• [Provided data]:
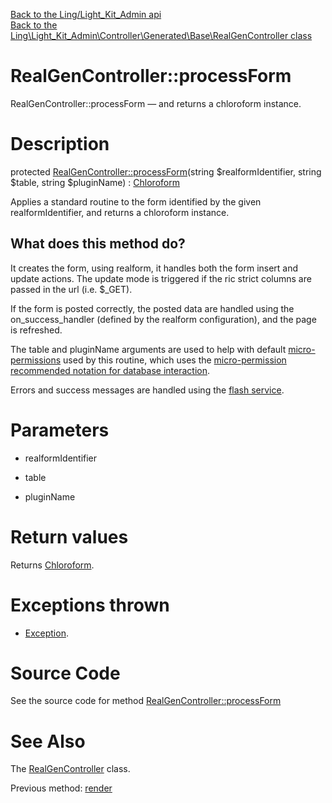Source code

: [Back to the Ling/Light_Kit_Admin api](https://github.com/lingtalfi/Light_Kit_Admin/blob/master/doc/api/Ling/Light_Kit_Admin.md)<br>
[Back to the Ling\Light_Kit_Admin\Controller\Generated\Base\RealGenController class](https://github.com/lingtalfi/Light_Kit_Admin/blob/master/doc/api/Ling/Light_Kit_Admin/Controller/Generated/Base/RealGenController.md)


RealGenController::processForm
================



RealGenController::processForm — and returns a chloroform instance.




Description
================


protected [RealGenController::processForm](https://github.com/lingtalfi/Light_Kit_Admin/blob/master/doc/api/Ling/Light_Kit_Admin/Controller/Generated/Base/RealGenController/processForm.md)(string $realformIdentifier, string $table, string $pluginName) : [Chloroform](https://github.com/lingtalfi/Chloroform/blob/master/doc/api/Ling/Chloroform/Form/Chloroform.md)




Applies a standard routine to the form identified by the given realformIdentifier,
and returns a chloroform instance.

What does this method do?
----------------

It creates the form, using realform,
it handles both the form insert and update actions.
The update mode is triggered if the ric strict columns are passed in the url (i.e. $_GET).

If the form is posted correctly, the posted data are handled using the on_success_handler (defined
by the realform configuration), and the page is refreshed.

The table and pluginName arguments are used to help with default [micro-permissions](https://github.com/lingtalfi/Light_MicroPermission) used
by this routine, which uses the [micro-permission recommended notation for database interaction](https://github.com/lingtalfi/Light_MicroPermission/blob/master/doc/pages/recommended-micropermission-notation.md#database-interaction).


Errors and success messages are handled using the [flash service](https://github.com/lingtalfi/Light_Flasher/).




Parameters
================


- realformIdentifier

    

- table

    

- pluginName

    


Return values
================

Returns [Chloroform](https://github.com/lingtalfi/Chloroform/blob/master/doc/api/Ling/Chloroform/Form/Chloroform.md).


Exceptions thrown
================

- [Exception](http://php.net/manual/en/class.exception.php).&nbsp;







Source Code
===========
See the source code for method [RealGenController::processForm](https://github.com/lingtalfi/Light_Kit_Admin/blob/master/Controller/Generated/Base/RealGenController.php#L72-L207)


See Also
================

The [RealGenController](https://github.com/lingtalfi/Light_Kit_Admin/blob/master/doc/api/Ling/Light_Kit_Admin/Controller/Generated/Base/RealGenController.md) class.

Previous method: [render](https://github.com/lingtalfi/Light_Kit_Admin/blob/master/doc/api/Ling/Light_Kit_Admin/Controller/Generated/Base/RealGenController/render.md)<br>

• [What you will do]:
Which lines run from the one holding "RealGenController::processForm — and" through the one holding "The update mode" in the records above? Repeat them exactly, both included, and nothing more.

• [Final answer]:
RealGenController::processForm — and returns a chloroform instance.




Description
================


protected [RealGenController::processForm](https://github.com/lingtalfi/Light_Kit_Admin/blob/master/doc/api/Ling/Light_Kit_Admin/Controller/Generated/Base/RealGenController/processForm.md)(string $realformIdentifier, string $table, string $pluginName) : [Chloroform](https://github.com/lingtalfi/Chloroform/blob/master/doc/api/Ling/Chloroform/Form/Chloroform.md)




Applies a standard routine to the form identified by the given realformIdentifier,
and returns a chloroform instance.

What does this method do?
----------------

It creates the form, using realform,
it handles both the form insert and update actions.
The update mode is triggered if the ric strict columns are passed in the url (i.e. $_GET).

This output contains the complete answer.